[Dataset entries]
■ ■ ■ ■ ■

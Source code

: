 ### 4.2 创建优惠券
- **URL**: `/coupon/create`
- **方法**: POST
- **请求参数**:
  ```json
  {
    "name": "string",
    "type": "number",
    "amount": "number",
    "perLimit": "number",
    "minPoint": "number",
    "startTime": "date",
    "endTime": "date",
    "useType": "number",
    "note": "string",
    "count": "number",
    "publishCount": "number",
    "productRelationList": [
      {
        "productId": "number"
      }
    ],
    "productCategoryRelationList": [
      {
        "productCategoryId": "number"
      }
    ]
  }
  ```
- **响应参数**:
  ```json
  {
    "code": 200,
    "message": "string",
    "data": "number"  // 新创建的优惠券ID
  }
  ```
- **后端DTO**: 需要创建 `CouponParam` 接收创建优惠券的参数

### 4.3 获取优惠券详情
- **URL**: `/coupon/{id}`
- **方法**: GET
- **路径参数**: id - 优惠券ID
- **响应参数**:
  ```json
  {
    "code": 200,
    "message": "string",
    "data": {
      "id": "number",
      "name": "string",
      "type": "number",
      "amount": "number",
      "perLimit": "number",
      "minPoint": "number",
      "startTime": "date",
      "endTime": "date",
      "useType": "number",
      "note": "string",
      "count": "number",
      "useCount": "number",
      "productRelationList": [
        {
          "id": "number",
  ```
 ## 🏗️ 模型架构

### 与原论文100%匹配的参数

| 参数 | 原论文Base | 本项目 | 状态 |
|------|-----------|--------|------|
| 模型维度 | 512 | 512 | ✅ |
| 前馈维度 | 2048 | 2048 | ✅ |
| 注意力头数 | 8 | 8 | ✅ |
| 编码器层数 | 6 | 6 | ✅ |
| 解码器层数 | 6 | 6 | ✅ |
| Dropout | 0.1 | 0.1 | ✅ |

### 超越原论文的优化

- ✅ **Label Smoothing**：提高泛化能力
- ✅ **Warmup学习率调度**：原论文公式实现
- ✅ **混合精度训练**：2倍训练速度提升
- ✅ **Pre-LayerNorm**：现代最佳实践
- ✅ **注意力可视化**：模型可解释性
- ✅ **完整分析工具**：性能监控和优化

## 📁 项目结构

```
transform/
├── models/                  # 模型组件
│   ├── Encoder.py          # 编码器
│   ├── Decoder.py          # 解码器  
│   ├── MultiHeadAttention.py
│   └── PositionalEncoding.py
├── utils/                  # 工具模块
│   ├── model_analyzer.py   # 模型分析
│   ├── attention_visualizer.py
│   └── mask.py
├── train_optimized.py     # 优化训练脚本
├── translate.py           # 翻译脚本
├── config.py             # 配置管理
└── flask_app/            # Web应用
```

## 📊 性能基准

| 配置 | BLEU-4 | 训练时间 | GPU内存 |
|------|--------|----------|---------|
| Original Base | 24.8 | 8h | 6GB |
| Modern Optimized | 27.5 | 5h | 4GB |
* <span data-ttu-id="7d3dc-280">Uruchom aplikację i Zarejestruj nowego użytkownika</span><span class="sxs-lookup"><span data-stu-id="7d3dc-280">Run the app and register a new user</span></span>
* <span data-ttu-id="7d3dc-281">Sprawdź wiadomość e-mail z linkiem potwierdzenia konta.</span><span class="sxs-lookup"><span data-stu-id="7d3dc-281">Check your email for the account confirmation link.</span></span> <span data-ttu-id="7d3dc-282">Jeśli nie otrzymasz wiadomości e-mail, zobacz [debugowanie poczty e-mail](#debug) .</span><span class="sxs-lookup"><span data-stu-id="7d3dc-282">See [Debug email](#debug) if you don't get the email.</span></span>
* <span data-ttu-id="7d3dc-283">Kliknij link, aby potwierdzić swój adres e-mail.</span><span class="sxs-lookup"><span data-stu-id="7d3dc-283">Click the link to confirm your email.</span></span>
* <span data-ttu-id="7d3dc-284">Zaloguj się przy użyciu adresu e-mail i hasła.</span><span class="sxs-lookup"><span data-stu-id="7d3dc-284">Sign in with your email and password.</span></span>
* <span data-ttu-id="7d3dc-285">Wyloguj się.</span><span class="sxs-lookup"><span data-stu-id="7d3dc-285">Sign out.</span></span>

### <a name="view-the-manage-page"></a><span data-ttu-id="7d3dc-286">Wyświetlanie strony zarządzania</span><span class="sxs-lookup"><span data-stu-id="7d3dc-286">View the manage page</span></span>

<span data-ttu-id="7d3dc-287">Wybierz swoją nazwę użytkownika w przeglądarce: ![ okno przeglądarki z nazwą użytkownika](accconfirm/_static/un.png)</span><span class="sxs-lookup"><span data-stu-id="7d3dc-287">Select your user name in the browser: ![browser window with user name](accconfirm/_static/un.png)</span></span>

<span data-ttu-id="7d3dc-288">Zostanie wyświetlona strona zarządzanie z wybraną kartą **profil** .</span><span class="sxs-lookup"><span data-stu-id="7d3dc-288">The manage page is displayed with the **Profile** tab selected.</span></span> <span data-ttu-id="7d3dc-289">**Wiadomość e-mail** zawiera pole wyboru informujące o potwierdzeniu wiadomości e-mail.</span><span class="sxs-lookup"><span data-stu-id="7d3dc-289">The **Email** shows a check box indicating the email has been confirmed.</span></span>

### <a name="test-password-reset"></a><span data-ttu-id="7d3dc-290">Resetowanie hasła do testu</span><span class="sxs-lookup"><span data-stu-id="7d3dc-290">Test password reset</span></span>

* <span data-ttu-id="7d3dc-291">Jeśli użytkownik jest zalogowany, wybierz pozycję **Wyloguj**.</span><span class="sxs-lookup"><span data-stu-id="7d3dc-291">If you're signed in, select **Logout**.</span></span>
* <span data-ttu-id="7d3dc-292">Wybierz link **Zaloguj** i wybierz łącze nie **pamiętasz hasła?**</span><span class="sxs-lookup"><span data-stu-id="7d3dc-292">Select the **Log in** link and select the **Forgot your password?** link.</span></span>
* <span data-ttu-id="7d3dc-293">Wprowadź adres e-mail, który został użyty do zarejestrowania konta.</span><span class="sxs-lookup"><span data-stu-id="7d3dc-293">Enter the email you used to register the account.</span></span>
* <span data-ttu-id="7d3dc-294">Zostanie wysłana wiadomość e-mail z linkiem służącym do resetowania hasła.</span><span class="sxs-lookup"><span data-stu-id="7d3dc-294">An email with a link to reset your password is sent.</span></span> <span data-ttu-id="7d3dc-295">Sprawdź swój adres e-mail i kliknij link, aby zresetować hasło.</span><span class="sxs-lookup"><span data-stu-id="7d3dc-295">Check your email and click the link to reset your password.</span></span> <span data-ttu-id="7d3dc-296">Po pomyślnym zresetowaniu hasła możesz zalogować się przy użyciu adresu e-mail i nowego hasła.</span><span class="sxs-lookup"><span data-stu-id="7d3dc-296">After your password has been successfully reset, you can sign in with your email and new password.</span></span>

■ ■ ■ ■ ■

■ Task brief ■
Look back at the data above. Transcribe exactly the lines starting at the line that contains "get the email.</span></span>" and ending at the line that contains "email and password.</span></span>".

■ Exercise output ■
* <span data-ttu-id="7d3dc-281">Sprawdź wiadomość e-mail z linkiem potwierdzenia konta.</span><span class="sxs-lookup"><span data-stu-id="7d3dc-281">Check your email for the account confirmation link.</span></span> <span data-ttu-id="7d3dc-282">Jeśli nie otrzymasz wiadomości e-mail, zobacz [debugowanie poczty e-mail](#debug) .</span><span class="sxs-lookup"><span data-stu-id="7d3dc-282">See [Debug email](#debug) if you don't get the email.</span></span>
* <span data-ttu-id="7d3dc-283">Kliknij link, aby potwierdzić swój adres e-mail.</span><span class="sxs-lookup"><span data-stu-id="7d3dc-283">Click the link to confirm your email.</span></span>
* <span data-ttu-id="7d3dc-284">Zaloguj się przy użyciu adresu e-mail i hasła.</span><span class="sxs-lookup"><span data-stu-id="7d3dc-284">Sign in with your email and password.</span></span>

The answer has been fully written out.